A narrativa é brutal, carregada de simbolismos e metáforas poderosas. Coralie Fargeat faz uma crítica certeira ao culto da imagem, à sociedade machista, aos padrões de beleza que tantas vezes nos sufocam a todos (mas principalmente as mulheres), às inseguranças profundas, e ao medo da inevitabilidade do envelhecimento. É uma obra que fala de mulheres, mas também é para elas, tocando em temas que transcendem o ecrã e fazem eco na realidade que vivemos. Isto tudo sem nunca ter a necessidade de seguir por uma vertente show off como algumas produções comerciais fazem com este tema.
Tal como no seu último filme, Revenge (2017), Coralie Fargeat traz-nos uma obra feminista, mas sem nunca seguir os rumos habitualmente limitados e superficiais que constantemente encontramos em produções de grandes estúdios. A diferença está na profundidade e naturalidade com que a realizadora aborda estas questões. Aqui o objetivo não é usar esses temas para provocar e criar "buzz", mas sim para levar-nos a refletir sobre as imposições e dificuldades que as mulheres enfrentam, sem envergar por um discurso "mainstream" como se tornou habitual para muitos estúdios multimilionários que nos brindam com tratamentos superficiais sobre problemas sociais importantes apenas para garantirem algumas referências e citações no Twitter ou TikTok (apetece-me exemplificar mencionando um filme bastante conhecido, mas é melhor não o fazer para evitar ser cancelado).

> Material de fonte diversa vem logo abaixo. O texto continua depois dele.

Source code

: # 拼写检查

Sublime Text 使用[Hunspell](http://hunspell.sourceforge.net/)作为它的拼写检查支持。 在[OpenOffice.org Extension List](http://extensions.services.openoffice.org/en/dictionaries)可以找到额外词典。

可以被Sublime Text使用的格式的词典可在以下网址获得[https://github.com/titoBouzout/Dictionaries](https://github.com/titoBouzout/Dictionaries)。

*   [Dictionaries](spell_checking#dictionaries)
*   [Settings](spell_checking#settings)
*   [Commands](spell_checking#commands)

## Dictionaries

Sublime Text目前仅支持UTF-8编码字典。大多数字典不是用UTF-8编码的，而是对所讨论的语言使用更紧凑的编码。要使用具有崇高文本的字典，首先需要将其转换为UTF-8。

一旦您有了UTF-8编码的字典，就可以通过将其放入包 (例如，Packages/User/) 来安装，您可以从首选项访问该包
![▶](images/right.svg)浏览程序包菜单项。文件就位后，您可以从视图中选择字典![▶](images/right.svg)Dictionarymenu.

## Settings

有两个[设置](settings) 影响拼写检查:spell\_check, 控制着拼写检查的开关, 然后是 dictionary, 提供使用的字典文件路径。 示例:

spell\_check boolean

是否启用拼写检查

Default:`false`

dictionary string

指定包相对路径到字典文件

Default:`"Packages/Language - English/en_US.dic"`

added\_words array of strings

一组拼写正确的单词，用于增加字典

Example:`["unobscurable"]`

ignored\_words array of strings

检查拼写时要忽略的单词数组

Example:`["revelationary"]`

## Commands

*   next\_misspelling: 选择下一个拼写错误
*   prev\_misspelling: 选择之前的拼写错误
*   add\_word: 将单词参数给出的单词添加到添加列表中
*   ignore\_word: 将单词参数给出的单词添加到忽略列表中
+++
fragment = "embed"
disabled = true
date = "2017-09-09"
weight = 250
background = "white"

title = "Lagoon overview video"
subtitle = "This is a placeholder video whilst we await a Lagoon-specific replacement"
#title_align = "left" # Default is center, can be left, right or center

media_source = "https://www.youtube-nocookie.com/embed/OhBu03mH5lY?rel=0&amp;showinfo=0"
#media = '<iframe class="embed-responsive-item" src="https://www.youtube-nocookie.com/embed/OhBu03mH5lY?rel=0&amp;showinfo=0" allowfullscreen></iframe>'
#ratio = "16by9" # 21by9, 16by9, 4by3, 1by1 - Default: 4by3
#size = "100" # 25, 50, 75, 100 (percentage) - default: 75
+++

Não me senti, em nenhum momento, atacado enquanto homem ao ver o filme. Pelo contrário, refleti sobre os desafios que tantas mulheres enfrentam devido à sua imagem, num mundo muitas vezes controlado por um sistema machista que as pressiona de todas as formas.
Quanto à história, só posso dizer que amei cada segundo. Desde o primeiro minuto até ao último, The Substance mantém um ritmo que simplesmente não deixa espaço para momentos mortos. A edição é simplesmente soberba, e o filme, apesar das suas 2h20m, passa num abrir e fechar de olhos. É raro encontrar uma obra que nos leva numa viagem tão intensa, frenética e absolutamente surpreendente como esta. Para mim, o cinema é, acima de tudo, uma experiência emocional, e este filme levou-me ao limite das minhas emoções.
A cinematografia e a edição sonora são estonteantes. Cada cena é visualmente rica, cada som parece ter sido escolhido ao pormenor para intensificar o que estamos a ver. O filme merece ser apreciado numa sala de cinema, no maior ecrã possível e com um sistema de som capaz de captar a sua atmosfera única. A experiência sensorial é das melhores que já tive.
E não posso falar de The Substance sem mencionar as interpretações brutais de Demi Moore e Margaret Qualley. Elas são a alma do filme, e cada uma conduz a narrativa de um modo arrebatador, tornando cada cena em que aparecem um espetáculo à parte. São interpretações dignas de estarem presentes em todas as premiações.
No entanto, devo deixar claro que este não é um filme de terror. Se forem com essa expectativa, podem sair desiludidos. É, no fundo, um drama com alguns elementos de thriller e algumas cenas mais gráficas e perturbadoras, que podem dar a volta ao estômago dos mais sensíveis. Mas não é o terror convencional que muitos espectadores podem estar à espera.
Recomendo vivamente que o vejam e espero, honestamente, que este filme seja nomeado para os Óscares. Seria um ultraje se não o fosse. Não só é, para mim, o melhor filme do ano, como talvez o melhor filme que vi nesta década.